Task directions >>
After locating the line with "Englobam as atividades online 1, 2, 3 e 4" in the data that follows, return it and every later line exactly, up to and including the line with "níveis hierárquicos. |".

Raw data >>

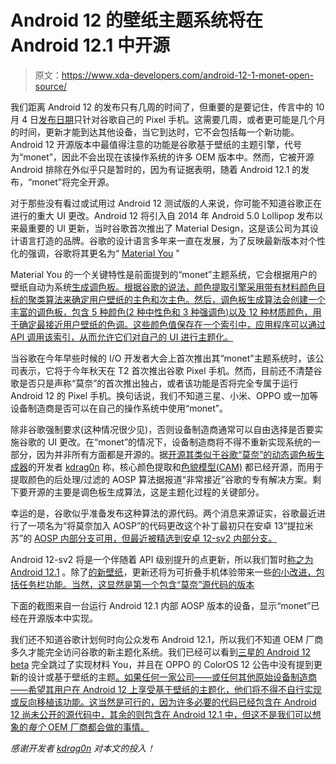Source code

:# Android 12 的壁纸主题系统将在 Android 12.1 中开源

> 原文：<https://www.xda-developers.com/android-12-1-monet-open-source/>

我们距离 Android 12 的发布只有几周的时间了，但重要的是要记住，传言中的 10 月 4 日[发布日期](https://www.xda-developers.com/android-12-stable-release-date-rumor/)只针对谷歌自己的 Pixel 手机。这需要几周，或者更可能是几个月的时间，更新才能到达其他设备，当它到达时，它不会包括每一个新功能。Android 12 开源版本中最值得注意的功能是谷歌基于壁纸的主题引擎，代号为“monet”，因此不会出现在该操作系统的许多 OEM 版本中。然而，它被开源 Android 排除在外似乎只是暂时的，因为有证据表明，随着 Android 12.1 的发布，“monet”将完全开源。

对于那些没有看过或试用过 Android 12 测试版的人来说，你可能不知道谷歌正在进行的重大 UI 更改。Android 12 将引入自 2014 年 Android 5.0 Lollipop 发布以来最重要的 UI 更新，当时谷歌首次推出了 Material Design，这是该公司为其设计语言打造的品牌。谷歌的设计语言多年来一直在发展，为了反映最新版本对个性化的强调，谷歌将其更名为“ [Material You](https://www.xda-developers.com/material-you/) ”

Material You 的一个关键特性是前面提到的“monet”主题系统，它会根据用户的壁纸自动为系统[生成调色板。根据谷歌的说法，颜色提取引擎采用带有材料颜色目标的聚类算法来确定用户壁纸的主色和次主色。然后，调色板生成算法会创建一个丰富的调色板，包含 5 种颜色(2 种中性色和 3 种强调色)以及 12 种材质颜色，用于确定最接近用户壁纸的色调。这些颜色值保存在一个索引中，应用程序可以通过 API 调用该索引，从而允许它们对自己的 UI 进行主题化。](https://www.xda-developers.com/android-12-wallpaper-theme/)

当谷歌在今年早些时候的 I/O 开发者大会上首次推出其“monet”主题系统时，该公司表示，它将于今年秋天在 T2 首次推出谷歌 Pixel 手机。然而，目前还不清楚谷歌是否只是声称“莫奈”的首次推出独占，或者该功能是否将完全专属于运行 Android 12 的 Pixel 手机。换句话说，我们不知道三星、小米、OPPO 或一加等设备制造商是否可以在自己的操作系统中使用“monet”。

除非谷歌强制要求(这种情况很少见)，否则设备制造商通常可以自由选择是否要实施谷歌的 UI 更改。在“monet”的情况下，设备制造商将不得不重新实现系统的一部分，因为并非所有方面都是开源的。据[开源其类似于谷歌“莫奈”的动态调色板生成器](https://www.xda-developers.com/android-12-material-you-theming-system-recreated/)的开发者 [kdrag0n](https://twitter.com/kdrag0n) 称，核心颜色提取和[色貌模型(CAM)](https://cs.android.com/androidx/platform/frameworks/support/+/androidx-main:core/core/src/main/java/androidx/core/content/res/CamColor.java;l=26;bpv=0) 都已经开源，而用于提取颜色的后处理/过滤的 AOSP 算法据报道“非常接近”谷歌的专有解决方案。剩下要开源的主要是调色板生成算法，这是主题化过程的关键部分。

幸运的是，谷歌似乎准备发布这种算法的源代码。两个消息来源证实，谷歌最近进行了一项名为“将莫奈加入 AOSP”的代码更改这个补丁最初只在安卓 13“提拉米苏”的 [AOSP 内部分支可用，但最近被精选到安卓 12-sv2 内部分支。](https://www.xda-developers.com/google-android-13-t-tiramisu-dessert-name/)

Android 12-sv2 将是一个伴随着 API 级别提升的点更新，所以我们暂时[称之为 Android 12.1](https://www.xda-developers.com/android-12-v2-update/) 。除了[的新壁纸](https://www.xda-developers.com/android-12-1-wallpaper/)，更新还将为可折叠手机体验带来一些[的小改进，包括任务栏功能。当然，这显然是第一个包含“莫奈”源代码的版本](https://www.xda-developers.com/android-12-1-foldable-phone-enhancements-pixel-fold/)

下面的截图来自一台运行 Android 12.1 内部 AOSP 版本的设备，显示“monet”已经在开源版本中实现。

我们还不知道谷歌计划何时向公众发布 Android 12.1，所以我们不知道 OEM 厂商多久才能完全访问谷歌的新主题化系统。我们已经可以看到[三星的 Android 12 beta](https://www.xda-developers.com/one-ui-4-beta-features-overview/) 完全跳过了实现材料 You，并且在 OPPO 的 ColorOS 12 公告中没有提到更新的设计或基于壁纸的主题[。如果任何一家公司——或任何其他原始设备制造商——希望其用户在 Android 12 上享受基于壁纸的主题化，他们将不得不自行实现或反向移植该功能。这当然是可行的，因为许多必要的代码已经包含在 Android 12 尚未公开的源代码中，其余的则包含在 Android 12.1 中，但这不是我们可以想象的*每个* OEM 厂商都会做的事情。](https://www.xda-developers.com/coloros-12-unveiled/)

*感谢开发者 [kdrag0n](https://twitter.com/kdrag0n) 对本文的投入！*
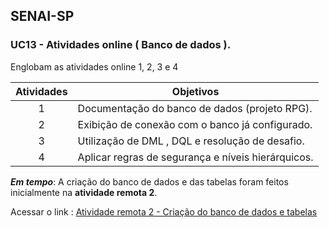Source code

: ## SENAI-SP

### UC13 - Atividades online  ( Banco de dados ).

Englobam as atividades online 1, 2, 3 e 4 

| Atividades | Objetivos |
| :--: | -- |
| 1 | Documentação do banco de dados (projeto RPG). |
| 2 | Exibição de conexão com o banco já configurado. |
| 3 | Utilização de DML , DQL e resolução de desafio. |
| 4 | Aplicar regras de segurança e níveis hierárquicos. |

_**Em tempo**_:  A criação do banco de dados e das tabelas foram feitos inicialmente na __atividade remota 2__. 

Acessar o link :  [ Atividade remota 2 - Criação do banco de dados e tabelas ](https://github.com/MarceloDev100/senai-uc13-atividade-remota2)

Expected output >>
Englobam as atividades online 1, 2, 3 e 4 

| Atividades | Objetivos |
| :--: | -- |
| 1 | Documentação do banco de dados (projeto RPG). |
| 2 | Exibição de conexão com o banco já configurado. |
| 3 | Utilização de DML , DQL e resolução de desafio. |
| 4 | Aplicar regras de segurança e níveis hierárquicos. |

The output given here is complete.